#### YOUR INSTRUCTIONS
Copy out each line of the material in which the word "particular" can be found.

#### DATA EXCERPTS
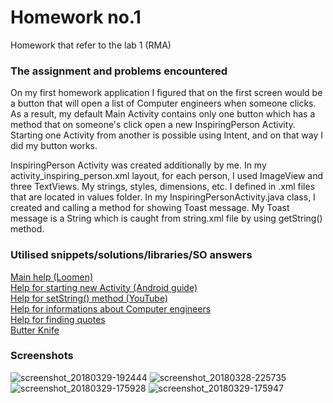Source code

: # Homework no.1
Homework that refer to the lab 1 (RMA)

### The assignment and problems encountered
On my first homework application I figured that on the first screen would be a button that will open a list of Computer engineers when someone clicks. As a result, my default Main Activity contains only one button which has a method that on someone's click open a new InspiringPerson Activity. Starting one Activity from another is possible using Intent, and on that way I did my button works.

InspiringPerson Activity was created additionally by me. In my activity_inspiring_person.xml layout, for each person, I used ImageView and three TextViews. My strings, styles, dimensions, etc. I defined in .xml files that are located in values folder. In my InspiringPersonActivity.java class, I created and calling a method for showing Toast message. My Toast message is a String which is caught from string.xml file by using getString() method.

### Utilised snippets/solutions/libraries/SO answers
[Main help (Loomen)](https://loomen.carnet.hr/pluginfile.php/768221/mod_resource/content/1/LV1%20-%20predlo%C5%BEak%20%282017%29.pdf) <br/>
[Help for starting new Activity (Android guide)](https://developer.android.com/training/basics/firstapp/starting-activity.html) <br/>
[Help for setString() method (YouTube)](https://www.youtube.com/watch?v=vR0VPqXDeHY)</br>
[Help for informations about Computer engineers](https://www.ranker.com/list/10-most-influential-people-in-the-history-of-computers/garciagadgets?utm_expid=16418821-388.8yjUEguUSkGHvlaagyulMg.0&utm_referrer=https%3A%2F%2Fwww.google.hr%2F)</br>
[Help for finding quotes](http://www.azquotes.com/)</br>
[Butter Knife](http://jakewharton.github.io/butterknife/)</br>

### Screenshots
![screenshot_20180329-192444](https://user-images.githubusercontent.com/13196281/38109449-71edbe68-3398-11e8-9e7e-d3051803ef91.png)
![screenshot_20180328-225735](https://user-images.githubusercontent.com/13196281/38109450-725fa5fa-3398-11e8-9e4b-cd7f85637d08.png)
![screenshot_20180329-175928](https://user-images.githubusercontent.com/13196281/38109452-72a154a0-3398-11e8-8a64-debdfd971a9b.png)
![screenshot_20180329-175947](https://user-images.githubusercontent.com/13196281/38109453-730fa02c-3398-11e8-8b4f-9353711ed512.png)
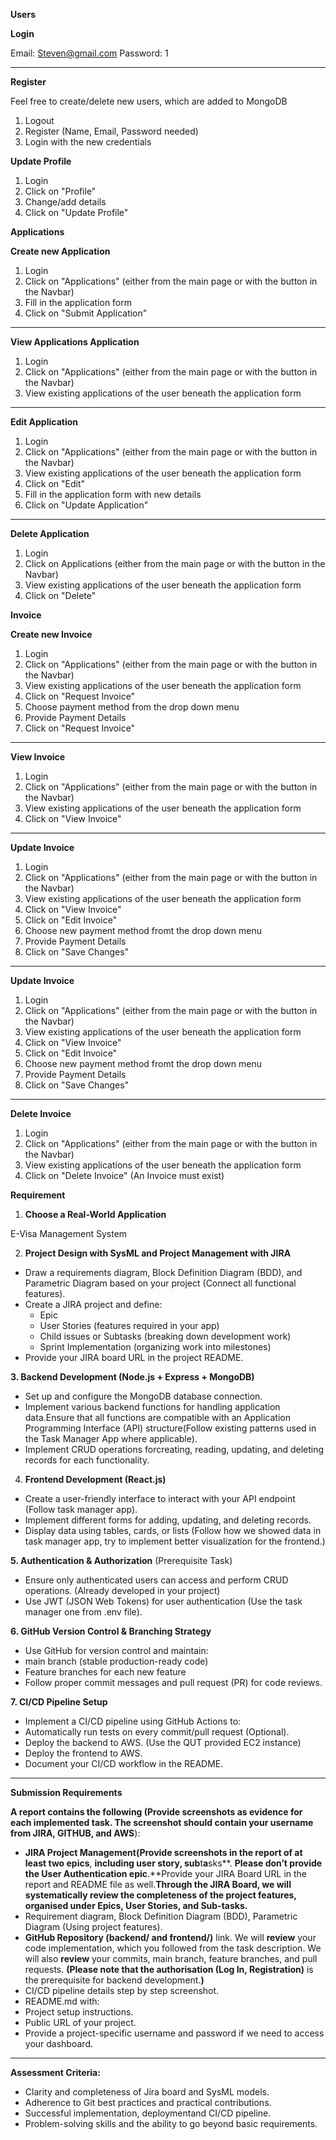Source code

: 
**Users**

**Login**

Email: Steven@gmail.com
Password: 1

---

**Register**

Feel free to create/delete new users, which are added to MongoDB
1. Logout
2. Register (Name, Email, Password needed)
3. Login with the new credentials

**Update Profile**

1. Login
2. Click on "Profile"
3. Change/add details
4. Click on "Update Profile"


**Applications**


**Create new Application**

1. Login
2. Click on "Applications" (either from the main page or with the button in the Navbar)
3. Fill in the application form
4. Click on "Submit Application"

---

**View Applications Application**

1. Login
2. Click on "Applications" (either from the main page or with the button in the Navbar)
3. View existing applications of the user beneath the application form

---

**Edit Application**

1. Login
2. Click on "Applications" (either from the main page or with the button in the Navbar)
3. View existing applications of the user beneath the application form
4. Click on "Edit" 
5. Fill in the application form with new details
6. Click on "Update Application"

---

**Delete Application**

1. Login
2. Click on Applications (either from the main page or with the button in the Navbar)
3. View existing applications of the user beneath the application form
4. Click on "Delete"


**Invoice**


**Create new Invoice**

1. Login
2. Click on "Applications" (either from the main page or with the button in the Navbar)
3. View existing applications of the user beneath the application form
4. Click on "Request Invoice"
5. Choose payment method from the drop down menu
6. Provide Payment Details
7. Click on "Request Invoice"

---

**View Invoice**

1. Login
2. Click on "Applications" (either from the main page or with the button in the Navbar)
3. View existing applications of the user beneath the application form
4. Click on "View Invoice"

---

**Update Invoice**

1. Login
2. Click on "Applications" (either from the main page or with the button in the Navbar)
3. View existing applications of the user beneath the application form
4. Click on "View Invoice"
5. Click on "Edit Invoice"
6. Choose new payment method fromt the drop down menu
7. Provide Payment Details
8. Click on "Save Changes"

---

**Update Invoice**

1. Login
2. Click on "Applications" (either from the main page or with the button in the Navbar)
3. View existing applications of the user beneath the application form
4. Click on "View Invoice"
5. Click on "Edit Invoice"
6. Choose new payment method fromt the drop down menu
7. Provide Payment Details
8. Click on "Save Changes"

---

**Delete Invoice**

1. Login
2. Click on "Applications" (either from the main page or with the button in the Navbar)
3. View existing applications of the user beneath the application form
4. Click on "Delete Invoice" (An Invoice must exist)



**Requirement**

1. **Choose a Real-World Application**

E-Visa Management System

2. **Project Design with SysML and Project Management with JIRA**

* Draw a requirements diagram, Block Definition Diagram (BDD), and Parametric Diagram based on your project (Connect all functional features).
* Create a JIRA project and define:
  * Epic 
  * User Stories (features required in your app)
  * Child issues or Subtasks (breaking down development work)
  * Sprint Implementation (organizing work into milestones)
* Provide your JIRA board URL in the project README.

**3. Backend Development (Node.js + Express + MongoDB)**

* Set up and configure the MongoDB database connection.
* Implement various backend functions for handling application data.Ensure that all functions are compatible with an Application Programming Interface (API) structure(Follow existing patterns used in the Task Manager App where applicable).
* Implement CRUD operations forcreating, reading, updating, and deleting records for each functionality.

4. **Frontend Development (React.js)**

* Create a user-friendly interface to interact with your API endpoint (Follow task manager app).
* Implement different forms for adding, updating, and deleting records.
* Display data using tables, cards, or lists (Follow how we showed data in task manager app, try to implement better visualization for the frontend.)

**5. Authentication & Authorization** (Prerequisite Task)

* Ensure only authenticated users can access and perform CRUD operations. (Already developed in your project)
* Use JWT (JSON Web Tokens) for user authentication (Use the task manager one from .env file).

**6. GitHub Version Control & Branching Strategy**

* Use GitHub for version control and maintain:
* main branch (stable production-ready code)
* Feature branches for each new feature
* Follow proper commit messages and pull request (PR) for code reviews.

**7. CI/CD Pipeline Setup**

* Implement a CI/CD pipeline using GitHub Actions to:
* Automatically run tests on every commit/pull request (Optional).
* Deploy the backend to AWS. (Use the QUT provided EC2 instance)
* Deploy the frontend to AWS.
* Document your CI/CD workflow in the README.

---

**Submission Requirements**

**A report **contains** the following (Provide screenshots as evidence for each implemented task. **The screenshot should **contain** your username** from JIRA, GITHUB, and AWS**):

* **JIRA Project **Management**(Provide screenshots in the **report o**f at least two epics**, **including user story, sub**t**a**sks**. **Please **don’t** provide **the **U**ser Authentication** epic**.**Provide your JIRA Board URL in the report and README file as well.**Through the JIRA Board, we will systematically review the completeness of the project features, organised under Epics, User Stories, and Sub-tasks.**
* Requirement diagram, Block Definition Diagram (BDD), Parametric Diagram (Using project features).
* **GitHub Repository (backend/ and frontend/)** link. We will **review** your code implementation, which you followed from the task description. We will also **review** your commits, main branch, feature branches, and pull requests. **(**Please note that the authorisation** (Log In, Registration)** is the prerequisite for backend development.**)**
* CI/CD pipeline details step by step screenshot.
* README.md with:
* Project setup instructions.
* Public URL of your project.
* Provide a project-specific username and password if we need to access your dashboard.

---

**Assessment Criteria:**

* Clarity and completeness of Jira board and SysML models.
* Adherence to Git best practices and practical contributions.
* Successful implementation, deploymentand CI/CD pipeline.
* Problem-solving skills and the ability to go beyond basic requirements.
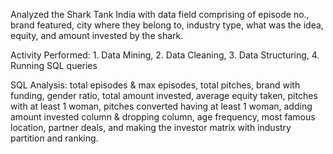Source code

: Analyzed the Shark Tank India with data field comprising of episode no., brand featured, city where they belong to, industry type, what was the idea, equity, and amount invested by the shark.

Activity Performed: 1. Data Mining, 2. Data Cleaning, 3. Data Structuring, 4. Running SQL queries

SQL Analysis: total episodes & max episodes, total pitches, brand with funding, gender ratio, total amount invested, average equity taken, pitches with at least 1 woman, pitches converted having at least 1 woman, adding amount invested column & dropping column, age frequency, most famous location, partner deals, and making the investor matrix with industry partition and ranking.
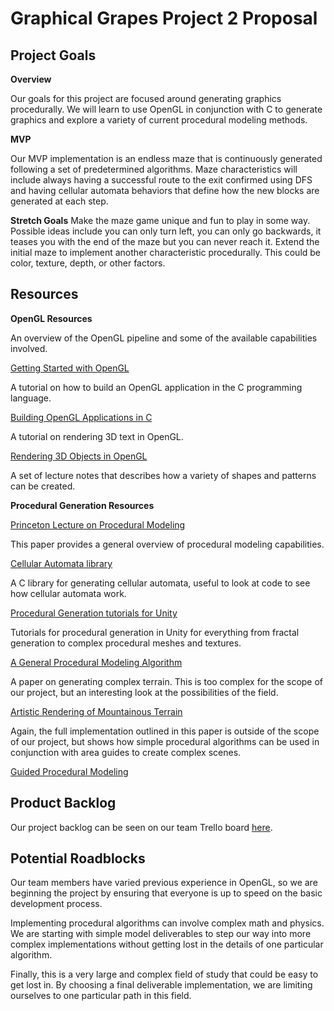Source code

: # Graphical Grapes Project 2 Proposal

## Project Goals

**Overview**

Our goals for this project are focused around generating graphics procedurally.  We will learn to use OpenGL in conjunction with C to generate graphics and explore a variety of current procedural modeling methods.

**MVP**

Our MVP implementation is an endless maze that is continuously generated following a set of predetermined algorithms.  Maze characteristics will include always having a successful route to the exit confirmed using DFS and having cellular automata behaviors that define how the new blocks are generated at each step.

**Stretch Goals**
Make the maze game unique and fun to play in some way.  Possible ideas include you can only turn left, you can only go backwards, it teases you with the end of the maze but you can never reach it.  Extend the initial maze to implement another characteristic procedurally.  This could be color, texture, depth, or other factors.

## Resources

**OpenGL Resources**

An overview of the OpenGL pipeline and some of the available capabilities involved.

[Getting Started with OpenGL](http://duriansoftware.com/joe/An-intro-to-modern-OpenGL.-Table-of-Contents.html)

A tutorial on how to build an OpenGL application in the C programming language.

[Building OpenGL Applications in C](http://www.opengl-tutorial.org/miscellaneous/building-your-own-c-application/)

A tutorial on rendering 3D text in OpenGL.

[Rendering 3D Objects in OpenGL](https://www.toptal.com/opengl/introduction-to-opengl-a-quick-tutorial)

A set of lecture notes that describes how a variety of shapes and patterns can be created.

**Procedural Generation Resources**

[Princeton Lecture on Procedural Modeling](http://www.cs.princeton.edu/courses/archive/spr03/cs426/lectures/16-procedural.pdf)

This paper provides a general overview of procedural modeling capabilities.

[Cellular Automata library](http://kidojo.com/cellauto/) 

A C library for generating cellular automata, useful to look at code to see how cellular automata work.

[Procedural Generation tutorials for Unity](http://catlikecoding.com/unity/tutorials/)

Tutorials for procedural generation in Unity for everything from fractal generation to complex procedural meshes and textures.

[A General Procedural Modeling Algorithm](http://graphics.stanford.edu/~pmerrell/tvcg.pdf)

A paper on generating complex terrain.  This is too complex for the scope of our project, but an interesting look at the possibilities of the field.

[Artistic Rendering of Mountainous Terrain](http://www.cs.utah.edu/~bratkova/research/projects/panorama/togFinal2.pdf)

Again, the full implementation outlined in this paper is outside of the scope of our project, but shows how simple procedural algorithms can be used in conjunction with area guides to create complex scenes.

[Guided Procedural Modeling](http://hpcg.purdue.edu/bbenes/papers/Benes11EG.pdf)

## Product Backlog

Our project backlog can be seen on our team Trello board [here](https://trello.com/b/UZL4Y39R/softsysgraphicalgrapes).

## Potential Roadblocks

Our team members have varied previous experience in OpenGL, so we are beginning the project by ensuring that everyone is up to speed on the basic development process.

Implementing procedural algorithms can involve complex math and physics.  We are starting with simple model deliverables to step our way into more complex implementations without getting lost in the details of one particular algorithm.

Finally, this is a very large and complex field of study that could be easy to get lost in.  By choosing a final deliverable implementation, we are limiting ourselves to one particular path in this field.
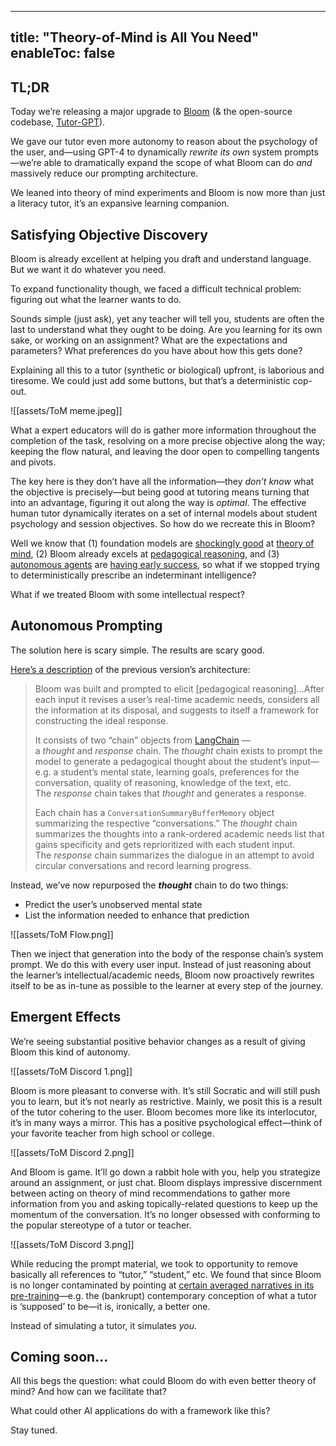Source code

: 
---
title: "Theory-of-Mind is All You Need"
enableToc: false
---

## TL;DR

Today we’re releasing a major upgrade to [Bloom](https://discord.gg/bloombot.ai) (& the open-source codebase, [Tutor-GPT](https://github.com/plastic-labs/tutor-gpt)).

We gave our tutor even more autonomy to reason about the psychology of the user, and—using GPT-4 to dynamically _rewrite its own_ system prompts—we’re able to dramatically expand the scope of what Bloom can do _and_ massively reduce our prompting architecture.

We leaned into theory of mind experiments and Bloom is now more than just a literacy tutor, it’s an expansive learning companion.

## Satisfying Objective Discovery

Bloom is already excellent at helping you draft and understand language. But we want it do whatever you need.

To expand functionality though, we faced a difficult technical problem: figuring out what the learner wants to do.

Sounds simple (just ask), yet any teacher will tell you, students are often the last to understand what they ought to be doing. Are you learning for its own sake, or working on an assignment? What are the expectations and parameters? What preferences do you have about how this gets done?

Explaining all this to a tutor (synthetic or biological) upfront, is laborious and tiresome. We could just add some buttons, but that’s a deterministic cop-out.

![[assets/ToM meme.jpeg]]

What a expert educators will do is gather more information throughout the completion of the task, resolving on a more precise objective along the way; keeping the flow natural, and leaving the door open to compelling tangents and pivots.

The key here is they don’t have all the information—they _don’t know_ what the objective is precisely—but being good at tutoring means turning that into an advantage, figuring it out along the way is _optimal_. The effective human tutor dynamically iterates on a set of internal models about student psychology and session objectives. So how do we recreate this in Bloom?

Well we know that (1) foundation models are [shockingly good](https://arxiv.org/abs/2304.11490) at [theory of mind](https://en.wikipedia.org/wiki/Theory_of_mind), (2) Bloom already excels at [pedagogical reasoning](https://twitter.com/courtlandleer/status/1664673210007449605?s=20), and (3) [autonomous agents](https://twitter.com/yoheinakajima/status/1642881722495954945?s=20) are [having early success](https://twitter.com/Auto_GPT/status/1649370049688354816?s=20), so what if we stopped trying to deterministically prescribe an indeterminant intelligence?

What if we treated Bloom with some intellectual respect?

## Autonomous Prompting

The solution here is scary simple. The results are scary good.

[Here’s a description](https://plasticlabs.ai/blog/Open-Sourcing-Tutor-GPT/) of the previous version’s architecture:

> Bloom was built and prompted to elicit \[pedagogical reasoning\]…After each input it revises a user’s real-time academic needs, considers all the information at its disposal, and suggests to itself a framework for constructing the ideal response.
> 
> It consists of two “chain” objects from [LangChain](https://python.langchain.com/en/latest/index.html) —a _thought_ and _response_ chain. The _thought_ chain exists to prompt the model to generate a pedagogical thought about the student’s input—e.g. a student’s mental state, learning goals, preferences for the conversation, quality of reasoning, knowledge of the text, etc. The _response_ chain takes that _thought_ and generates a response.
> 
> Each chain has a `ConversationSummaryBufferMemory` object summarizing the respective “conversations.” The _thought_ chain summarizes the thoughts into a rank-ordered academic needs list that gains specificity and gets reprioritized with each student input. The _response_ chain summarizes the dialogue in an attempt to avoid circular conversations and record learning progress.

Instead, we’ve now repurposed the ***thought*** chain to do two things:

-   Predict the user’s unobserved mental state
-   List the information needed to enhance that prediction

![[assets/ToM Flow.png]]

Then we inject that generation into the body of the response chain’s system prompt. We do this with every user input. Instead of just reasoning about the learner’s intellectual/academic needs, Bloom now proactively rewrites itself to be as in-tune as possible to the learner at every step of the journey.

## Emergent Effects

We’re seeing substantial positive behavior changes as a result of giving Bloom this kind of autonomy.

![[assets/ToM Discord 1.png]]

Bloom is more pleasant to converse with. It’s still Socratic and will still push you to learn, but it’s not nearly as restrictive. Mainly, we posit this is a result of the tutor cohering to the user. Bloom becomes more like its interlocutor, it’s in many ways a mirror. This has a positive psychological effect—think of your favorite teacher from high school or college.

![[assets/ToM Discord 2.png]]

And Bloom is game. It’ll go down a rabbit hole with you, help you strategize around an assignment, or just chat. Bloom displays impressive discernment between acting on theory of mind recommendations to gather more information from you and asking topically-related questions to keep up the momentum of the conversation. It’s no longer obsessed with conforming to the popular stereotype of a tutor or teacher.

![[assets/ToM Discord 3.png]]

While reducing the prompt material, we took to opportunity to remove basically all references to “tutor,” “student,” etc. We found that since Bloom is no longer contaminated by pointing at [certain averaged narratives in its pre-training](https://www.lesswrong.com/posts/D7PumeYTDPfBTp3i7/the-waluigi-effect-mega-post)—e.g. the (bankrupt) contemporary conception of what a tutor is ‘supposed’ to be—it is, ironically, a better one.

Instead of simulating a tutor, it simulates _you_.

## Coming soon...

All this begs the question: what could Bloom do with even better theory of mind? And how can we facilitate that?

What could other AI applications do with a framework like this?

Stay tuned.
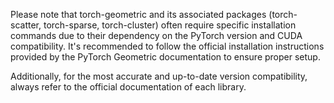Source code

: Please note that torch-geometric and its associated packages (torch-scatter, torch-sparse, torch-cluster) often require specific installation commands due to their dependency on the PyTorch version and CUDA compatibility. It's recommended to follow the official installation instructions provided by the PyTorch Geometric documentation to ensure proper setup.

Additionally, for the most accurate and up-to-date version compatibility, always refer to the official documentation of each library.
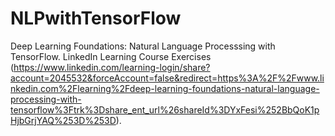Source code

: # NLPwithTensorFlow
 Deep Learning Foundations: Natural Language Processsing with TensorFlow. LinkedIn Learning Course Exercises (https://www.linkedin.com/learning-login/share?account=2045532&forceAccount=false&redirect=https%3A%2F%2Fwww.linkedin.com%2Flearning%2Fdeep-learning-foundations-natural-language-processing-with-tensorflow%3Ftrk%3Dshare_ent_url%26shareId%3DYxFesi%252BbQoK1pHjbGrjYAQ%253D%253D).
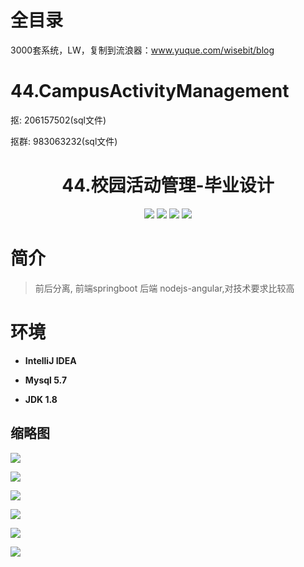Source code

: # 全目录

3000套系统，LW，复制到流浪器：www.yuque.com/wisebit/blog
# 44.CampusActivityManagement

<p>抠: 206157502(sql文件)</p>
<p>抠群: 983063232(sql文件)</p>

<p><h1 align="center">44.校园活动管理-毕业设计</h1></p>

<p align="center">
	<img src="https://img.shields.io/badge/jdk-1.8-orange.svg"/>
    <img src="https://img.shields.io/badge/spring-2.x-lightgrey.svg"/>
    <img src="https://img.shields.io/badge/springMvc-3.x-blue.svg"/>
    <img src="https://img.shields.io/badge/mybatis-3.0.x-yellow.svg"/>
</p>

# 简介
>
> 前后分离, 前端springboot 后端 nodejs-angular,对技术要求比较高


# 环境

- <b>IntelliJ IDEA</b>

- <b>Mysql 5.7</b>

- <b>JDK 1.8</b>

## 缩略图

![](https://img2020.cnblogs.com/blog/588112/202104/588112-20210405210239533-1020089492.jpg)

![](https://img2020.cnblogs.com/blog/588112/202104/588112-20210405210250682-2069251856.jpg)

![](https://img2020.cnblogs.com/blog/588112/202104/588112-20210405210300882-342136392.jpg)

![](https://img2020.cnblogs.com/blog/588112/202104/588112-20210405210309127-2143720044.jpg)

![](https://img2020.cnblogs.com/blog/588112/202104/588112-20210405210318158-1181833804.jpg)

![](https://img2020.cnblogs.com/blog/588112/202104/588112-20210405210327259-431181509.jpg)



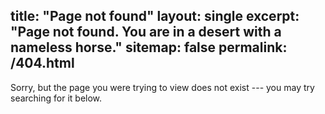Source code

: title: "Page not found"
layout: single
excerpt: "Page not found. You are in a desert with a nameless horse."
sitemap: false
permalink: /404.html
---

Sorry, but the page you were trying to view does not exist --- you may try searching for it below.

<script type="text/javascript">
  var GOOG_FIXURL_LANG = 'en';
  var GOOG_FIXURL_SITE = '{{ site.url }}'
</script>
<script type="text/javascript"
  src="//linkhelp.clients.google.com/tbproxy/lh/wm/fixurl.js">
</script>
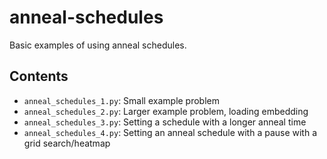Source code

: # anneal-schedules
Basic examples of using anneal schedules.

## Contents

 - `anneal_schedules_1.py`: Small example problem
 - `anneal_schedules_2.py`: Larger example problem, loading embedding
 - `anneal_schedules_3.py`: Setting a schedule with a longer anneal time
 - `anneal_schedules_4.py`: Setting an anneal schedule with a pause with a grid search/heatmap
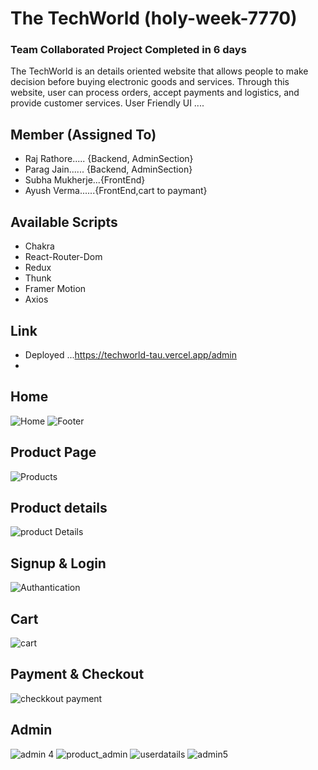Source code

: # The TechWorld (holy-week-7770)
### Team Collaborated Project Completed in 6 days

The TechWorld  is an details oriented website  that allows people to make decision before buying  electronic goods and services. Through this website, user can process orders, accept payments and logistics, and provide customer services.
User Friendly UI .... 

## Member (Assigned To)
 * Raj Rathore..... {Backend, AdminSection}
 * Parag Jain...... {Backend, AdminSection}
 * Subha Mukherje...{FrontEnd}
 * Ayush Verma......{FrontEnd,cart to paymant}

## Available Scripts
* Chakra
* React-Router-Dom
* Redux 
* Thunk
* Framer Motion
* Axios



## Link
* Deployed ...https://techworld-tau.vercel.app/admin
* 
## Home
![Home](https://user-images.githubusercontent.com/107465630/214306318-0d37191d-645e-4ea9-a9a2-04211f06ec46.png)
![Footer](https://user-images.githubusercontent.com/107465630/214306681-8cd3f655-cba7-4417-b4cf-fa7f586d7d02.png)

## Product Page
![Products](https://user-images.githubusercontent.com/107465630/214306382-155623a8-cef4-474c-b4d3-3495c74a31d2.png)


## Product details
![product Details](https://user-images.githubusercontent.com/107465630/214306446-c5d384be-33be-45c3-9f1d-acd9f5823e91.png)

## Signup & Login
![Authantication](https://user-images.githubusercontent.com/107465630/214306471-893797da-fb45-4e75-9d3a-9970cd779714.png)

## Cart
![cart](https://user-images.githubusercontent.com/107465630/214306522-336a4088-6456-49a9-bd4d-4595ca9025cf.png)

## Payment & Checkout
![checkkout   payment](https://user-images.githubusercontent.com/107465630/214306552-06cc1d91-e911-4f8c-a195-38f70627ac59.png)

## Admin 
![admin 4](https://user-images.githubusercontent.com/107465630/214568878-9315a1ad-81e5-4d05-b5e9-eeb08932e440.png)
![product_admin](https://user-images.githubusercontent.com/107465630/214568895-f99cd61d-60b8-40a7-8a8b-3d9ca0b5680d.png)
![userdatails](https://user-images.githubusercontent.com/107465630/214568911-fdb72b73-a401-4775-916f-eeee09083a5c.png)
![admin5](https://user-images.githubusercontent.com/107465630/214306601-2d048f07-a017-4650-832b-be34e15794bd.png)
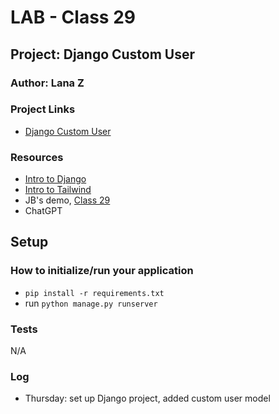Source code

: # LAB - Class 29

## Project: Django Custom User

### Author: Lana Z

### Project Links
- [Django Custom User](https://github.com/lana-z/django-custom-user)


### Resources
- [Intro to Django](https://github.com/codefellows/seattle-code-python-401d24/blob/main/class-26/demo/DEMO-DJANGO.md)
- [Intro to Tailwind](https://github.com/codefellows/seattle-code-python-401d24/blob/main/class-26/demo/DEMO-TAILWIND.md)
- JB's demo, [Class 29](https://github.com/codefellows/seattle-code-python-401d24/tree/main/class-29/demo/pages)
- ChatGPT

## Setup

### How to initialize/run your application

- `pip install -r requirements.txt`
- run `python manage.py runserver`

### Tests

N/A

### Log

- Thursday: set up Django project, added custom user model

#### ANSWER AREA
Implementing procedural algorithms can involve complex math and physics.  We are starting with simple model deliverables to step our way into more complex implementations without getting lost in the details of one particular algorithm.
Finally, this is a very large and complex field of study that could be easy to get lost in.  By choosing a final deliverable implementation, we are limiting ourselves to one particular path in this field.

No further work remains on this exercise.